··· Dataset excerpts
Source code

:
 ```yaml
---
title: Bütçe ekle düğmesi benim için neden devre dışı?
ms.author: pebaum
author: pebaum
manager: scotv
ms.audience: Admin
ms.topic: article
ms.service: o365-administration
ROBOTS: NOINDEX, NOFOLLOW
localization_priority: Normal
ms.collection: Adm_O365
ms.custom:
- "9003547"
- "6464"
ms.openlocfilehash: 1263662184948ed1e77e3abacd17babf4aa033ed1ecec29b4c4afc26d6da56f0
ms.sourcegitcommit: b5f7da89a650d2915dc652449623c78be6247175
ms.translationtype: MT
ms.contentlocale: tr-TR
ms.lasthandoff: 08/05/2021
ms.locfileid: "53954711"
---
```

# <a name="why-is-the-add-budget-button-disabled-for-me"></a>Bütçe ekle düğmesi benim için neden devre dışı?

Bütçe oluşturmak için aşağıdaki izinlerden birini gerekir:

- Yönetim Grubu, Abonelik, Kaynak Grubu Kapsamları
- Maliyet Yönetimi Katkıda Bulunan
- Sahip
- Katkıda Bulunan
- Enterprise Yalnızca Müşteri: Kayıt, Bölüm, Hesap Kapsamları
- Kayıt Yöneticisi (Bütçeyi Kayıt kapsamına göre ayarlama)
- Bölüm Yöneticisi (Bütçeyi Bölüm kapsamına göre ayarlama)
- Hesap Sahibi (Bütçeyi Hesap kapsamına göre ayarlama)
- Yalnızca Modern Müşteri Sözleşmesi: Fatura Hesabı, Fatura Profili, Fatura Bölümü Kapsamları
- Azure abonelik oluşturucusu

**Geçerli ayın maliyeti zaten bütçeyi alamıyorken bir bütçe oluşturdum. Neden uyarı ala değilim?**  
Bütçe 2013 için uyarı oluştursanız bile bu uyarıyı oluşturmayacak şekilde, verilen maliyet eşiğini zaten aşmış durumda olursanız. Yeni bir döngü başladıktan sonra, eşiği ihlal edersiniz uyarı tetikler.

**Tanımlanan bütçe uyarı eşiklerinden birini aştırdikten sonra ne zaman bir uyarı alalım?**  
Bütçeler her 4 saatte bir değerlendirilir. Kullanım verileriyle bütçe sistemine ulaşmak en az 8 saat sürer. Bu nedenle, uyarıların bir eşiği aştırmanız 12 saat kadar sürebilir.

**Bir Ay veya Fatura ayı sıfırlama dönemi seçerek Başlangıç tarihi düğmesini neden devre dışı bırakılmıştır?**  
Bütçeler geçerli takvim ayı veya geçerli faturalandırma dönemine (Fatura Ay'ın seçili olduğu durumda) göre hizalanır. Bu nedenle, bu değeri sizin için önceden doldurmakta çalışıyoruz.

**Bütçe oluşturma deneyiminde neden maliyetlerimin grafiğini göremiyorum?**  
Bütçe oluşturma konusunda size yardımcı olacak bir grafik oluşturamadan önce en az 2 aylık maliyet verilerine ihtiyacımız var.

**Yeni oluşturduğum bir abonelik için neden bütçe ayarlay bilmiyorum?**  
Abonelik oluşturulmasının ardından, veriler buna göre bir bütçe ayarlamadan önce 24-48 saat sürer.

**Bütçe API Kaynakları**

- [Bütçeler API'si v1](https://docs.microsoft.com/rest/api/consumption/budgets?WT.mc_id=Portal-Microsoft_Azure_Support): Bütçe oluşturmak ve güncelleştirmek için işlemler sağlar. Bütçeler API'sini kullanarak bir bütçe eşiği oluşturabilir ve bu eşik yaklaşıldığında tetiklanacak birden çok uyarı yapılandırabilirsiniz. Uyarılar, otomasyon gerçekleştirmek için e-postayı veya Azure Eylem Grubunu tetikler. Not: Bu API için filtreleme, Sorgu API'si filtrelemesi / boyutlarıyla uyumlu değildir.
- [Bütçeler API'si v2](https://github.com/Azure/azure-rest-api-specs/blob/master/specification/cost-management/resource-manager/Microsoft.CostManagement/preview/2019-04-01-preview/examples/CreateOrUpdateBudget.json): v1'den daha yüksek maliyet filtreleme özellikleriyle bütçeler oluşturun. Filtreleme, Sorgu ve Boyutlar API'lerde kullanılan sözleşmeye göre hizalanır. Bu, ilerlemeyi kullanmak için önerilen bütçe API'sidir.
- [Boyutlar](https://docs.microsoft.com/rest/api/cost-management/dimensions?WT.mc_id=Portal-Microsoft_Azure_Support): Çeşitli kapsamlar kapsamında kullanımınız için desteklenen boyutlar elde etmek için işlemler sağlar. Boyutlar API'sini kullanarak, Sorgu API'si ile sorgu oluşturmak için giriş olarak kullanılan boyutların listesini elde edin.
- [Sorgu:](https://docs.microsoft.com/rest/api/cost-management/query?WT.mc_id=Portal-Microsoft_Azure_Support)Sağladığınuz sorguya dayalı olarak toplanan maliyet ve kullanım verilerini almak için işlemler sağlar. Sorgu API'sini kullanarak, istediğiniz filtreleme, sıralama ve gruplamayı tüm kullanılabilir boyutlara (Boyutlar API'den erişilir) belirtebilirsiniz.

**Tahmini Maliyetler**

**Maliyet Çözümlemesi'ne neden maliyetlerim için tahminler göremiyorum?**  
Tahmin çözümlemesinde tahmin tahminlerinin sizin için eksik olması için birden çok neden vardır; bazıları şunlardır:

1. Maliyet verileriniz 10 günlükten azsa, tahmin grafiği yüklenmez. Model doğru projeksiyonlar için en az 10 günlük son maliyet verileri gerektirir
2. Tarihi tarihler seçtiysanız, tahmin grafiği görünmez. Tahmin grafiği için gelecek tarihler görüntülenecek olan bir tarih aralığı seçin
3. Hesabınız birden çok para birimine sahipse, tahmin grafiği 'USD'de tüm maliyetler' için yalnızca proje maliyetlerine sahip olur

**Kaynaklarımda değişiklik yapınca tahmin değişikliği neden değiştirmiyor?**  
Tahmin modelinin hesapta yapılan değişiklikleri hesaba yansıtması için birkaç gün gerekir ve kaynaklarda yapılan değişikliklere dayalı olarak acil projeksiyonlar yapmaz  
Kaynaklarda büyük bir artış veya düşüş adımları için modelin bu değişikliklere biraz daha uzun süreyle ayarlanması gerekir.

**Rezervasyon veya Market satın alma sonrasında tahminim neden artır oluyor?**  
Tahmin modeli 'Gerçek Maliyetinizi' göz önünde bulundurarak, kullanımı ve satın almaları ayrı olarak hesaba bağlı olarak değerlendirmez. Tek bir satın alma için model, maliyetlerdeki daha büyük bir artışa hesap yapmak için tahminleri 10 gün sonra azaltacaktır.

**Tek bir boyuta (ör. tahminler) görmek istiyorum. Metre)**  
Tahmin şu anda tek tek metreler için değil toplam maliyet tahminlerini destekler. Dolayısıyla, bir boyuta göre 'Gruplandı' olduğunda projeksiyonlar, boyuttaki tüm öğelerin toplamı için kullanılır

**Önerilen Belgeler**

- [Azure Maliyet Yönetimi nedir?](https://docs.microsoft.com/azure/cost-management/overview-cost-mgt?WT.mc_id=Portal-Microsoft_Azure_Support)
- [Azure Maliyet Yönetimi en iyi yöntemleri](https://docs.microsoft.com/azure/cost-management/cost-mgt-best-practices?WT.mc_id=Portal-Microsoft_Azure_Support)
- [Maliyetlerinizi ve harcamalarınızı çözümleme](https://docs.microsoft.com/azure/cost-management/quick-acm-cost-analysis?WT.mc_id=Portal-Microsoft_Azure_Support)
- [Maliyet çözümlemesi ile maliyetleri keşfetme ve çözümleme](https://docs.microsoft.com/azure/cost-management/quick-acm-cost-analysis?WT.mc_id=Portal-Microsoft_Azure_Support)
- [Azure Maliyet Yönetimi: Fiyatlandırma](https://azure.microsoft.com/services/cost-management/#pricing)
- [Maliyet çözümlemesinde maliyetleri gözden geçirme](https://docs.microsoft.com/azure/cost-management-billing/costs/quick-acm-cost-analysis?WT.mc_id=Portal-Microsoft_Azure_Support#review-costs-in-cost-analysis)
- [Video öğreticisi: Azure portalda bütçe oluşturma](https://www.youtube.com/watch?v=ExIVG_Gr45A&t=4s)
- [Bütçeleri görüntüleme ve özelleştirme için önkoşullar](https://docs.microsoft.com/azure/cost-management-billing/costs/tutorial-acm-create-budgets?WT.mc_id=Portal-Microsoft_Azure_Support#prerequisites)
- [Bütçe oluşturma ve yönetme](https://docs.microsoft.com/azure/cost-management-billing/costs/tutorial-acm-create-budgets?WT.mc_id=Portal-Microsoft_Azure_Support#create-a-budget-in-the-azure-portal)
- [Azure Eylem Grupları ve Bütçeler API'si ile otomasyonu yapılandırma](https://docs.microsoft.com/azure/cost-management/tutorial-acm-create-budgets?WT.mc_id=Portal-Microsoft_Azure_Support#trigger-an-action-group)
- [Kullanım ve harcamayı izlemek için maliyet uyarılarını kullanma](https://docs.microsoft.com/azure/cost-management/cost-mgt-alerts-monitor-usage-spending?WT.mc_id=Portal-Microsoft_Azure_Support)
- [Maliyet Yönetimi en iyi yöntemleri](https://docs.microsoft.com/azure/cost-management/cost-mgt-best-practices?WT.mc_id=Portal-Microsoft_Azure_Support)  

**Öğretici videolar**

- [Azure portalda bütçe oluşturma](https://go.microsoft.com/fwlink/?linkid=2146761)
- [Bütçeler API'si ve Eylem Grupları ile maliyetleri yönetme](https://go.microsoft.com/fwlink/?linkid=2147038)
······
**Work to be completed:**
The lines of the data, from the first through the one containing "uyarı ala değilim?**", are to be transcribed exactly.

**Response to the task:**
Source code

:
 ```yaml
---
title: Bütçe ekle düğmesi benim için neden devre dışı?
ms.author: pebaum
author: pebaum
manager: scotv
ms.audience: Admin
ms.topic: article
ms.service: o365-administration
ROBOTS: NOINDEX, NOFOLLOW
localization_priority: Normal
ms.collection: Adm_O365
ms.custom:
- "9003547"
- "6464"
ms.openlocfilehash: 1263662184948ed1e77e3abacd17babf4aa033ed1ecec29b4c4afc26d6da56f0
ms.sourcegitcommit: b5f7da89a650d2915dc652449623c78be6247175
ms.translationtype: MT
ms.contentlocale: tr-TR
ms.lasthandoff: 08/05/2021
ms.locfileid: "53954711"
---
```

# <a name="why-is-the-add-budget-button-disabled-for-me"></a>Bütçe ekle düğmesi benim için neden devre dışı?

Bütçe oluşturmak için aşağıdaki izinlerden birini gerekir:

- Yönetim Grubu, Abonelik, Kaynak Grubu Kapsamları
- Maliyet Yönetimi Katkıda Bulunan
- Sahip
- Katkıda Bulunan
- Enterprise Yalnızca Müşteri: Kayıt, Bölüm, Hesap Kapsamları
- Kayıt Yöneticisi (Bütçeyi Kayıt kapsamına göre ayarlama)
- Bölüm Yöneticisi (Bütçeyi Bölüm kapsamına göre ayarlama)
- Hesap Sahibi (Bütçeyi Hesap kapsamına göre ayarlama)
- Yalnızca Modern Müşteri Sözleşmesi: Fatura Hesabı, Fatura Profili, Fatura Bölümü Kapsamları
- Azure abonelik oluşturucusu

**Geçerli ayın maliyeti zaten bütçeyi alamıyorken bir bütçe oluşturdum. Neden uyarı ala değilim?**  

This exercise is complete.